What you have to do
Please tell how many of the lines below contain "equals", using only a number.

(Plain-text document sources)
*** Begin section ***

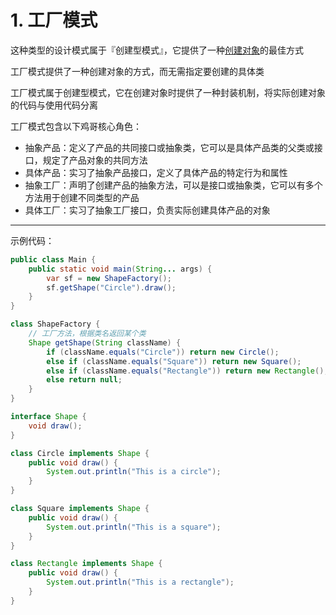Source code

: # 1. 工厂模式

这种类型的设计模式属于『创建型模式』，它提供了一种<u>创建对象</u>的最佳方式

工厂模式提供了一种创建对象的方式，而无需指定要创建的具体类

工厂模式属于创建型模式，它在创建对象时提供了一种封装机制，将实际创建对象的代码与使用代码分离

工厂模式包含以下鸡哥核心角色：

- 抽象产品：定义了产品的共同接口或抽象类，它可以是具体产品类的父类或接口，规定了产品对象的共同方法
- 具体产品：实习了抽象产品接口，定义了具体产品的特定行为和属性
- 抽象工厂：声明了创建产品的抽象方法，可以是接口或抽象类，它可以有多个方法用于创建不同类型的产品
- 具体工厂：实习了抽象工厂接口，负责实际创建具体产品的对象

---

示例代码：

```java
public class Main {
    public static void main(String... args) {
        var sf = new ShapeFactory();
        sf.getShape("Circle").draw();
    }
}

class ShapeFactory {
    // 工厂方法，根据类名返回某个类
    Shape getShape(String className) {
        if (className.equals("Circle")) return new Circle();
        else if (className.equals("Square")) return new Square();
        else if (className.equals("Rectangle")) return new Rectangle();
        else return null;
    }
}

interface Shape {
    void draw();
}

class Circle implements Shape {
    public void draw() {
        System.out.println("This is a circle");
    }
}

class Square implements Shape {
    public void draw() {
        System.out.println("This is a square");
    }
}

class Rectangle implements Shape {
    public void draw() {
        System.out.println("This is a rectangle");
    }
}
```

*** End section ***
*** Begin section ***

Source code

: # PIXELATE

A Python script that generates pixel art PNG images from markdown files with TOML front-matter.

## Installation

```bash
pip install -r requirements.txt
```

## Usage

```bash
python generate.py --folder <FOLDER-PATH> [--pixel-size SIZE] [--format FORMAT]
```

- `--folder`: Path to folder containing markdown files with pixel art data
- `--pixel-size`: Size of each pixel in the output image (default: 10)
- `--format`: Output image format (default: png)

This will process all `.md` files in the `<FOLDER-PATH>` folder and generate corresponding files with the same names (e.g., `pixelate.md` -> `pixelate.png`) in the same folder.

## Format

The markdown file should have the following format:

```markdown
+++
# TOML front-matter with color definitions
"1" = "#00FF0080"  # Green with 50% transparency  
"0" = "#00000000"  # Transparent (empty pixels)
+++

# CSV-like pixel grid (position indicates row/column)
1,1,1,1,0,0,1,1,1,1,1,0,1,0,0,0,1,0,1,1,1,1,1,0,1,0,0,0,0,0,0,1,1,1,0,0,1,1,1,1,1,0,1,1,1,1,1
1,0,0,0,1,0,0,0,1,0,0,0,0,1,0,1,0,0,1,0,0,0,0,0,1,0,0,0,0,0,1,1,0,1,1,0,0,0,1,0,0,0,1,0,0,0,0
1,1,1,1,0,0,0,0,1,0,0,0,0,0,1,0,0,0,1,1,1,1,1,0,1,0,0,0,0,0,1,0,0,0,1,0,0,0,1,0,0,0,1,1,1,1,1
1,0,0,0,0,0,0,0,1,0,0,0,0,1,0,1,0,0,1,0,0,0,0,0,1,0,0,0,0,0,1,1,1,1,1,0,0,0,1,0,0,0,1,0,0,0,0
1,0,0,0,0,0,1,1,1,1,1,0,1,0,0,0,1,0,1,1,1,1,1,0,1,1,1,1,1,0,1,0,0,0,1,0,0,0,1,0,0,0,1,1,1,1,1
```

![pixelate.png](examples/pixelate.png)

*** End section ***

Exercise result
3